A decir verdad, en la calle el tema apenas ha ocupado mucho espacio en los últimos años, al menos en mi rincón de Vasconia, en esta esquina de la Comunidad Autónoma Vasca donde habito, en la Margen Izquierda que también ha cambiado mucho. Quizá sea un problema de perspectiva, sin duda no todos tendrán la misma sensación. Pero en este mi rincón casi nada recuerda el conflicto, o por lo menos nadie lo cuenta, no se habla de ello, se pasa de largo cuando se plantea en alguna conversación de bar, y como consecuencia alguien que poco supiera de la situación en los últimos cincuenta años no se creería lo que era habitual hace diez años. Parece otro mundo, otro país. Es verdad que los miércoles hay concentración de familiares de presos en el centro de Portugalete para reclamar una política penitenciaria diferente. Pero pasamos a su lado sin apenas fijarnos, a lo sumo pensamos que sí, que todo eso se ha acabado y tal vez sea el momento de aplicar otras medidas más humanitarias y más acordes con la legalidad, de ir resolviendo el tema, pasar página lo llaman, pero al momento volvemos a nuestra rutina, como si eso fuese al fin una cosa del pasado, incluso de un pasado muy lejano.
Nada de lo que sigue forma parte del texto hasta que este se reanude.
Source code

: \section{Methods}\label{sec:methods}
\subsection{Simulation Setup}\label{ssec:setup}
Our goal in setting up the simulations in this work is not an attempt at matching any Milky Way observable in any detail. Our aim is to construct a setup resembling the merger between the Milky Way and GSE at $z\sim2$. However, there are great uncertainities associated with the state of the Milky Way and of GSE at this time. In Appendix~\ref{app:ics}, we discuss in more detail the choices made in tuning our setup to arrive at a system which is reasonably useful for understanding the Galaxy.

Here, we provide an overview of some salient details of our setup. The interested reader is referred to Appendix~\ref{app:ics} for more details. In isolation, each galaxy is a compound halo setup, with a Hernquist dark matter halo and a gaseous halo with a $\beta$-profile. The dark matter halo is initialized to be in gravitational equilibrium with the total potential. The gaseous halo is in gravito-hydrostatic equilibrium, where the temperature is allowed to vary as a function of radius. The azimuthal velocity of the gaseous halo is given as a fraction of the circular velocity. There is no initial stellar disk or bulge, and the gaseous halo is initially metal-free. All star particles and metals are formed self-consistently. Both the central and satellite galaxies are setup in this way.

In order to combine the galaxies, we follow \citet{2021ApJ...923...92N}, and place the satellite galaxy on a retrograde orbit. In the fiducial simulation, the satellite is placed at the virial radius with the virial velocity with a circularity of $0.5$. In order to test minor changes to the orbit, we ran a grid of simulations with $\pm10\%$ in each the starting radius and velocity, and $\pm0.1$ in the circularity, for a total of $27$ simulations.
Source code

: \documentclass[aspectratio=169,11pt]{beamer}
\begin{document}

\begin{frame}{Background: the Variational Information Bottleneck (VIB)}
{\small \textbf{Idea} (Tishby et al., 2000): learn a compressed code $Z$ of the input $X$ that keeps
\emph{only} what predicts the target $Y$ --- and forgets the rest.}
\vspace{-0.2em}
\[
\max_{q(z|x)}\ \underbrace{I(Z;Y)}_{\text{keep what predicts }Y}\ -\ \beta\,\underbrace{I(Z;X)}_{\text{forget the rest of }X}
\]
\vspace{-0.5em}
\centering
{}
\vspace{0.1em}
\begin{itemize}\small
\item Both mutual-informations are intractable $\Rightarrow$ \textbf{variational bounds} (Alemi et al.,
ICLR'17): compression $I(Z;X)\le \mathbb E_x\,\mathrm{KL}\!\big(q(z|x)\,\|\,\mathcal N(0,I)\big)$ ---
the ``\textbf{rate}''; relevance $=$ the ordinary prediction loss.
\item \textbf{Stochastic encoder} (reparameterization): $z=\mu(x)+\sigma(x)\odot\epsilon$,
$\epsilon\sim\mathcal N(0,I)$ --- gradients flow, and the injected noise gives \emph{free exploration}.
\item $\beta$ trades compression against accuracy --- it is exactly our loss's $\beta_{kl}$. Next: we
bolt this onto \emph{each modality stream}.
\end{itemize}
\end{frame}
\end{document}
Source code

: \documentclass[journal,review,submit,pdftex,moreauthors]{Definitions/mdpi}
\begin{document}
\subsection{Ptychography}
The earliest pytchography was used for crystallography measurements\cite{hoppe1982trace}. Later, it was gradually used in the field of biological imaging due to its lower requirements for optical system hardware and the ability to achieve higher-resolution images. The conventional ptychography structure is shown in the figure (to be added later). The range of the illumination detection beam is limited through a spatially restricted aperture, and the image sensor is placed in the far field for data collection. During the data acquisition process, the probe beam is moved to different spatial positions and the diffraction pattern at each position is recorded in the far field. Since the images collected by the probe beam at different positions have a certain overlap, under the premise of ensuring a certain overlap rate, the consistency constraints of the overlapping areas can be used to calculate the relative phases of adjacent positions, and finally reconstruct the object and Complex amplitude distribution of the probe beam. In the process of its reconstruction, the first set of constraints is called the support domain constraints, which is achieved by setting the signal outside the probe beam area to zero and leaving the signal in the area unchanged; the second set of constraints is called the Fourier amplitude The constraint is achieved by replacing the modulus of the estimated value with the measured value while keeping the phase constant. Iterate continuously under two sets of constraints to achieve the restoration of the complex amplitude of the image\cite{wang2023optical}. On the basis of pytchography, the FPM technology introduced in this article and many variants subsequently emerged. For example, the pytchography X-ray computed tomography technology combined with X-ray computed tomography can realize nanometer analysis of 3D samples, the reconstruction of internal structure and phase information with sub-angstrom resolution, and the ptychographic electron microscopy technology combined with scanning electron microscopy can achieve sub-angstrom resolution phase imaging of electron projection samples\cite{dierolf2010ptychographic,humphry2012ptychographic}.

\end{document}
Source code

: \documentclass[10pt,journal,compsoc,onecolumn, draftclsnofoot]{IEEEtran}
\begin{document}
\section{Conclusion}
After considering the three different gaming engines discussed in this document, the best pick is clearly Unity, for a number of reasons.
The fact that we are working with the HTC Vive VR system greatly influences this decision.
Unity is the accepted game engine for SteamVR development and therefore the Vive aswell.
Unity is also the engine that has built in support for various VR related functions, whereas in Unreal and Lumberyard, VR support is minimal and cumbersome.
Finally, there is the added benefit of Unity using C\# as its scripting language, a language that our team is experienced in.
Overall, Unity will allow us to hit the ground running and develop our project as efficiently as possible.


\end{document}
Ese silencio social a mi alrededor incrementa esa sensación de extrañeza, de lejanía. Que apenas se diga nada sobre ello en las calles, que cueste que alguien explique cuando pregunto cómo vivió aquel momento, apenas unos comentarios que acaban siempre con un lacónico «es lo que había», todo eso crea la impresión de que nunca pasó en realidad, que fue un mundo paralelo o un mal sueño. Yo no lo viví durante mucho tiempo, o lo viví desde la distancia. Ahora me enfrento al silencio, a cierta apatía con la que no se pretende revolver en un pasado molesto. Dicen en todo caso que suele ocurrir cuando cesa un conflicto traumático, violento, que se deja de hablar de ello, se impone un silencio enorme, se quiere pasar página con rapidez, como si nadie creyera que pasó aquello que ahora nos parece aún más trágico.

Claro que frente a ese silencio social se han mantenido los discursos políticos. No lo ocultan: buscan un discurso único, establecer el relato de lo ocurrido, una fórmula que se ha convertido en una coletilla bastante fea, establecer el relato, suena a versión oficial, a imposibilidad de discrepancia, a no poder interpretar los hechos, a voluntad de mantenerse todos fieles a una historia, la Historia. Claro que los relatos, de momento, son muy distintos unos de otros, algunos malintencionados, otros justificativos, los hay acomodaticios y otros resultan épicos, pero todos quienes hablan de establecer el relato parecen querer borrar las interpretaciones, los detalles, las disensiones, las opiniones no establecidas como únicas. Quienes gusten de los recursos discursivos y de la construcción de exposiciones argumentativas a todas luces deben de pasarlo muy bien ahora mismo en el País Vasco.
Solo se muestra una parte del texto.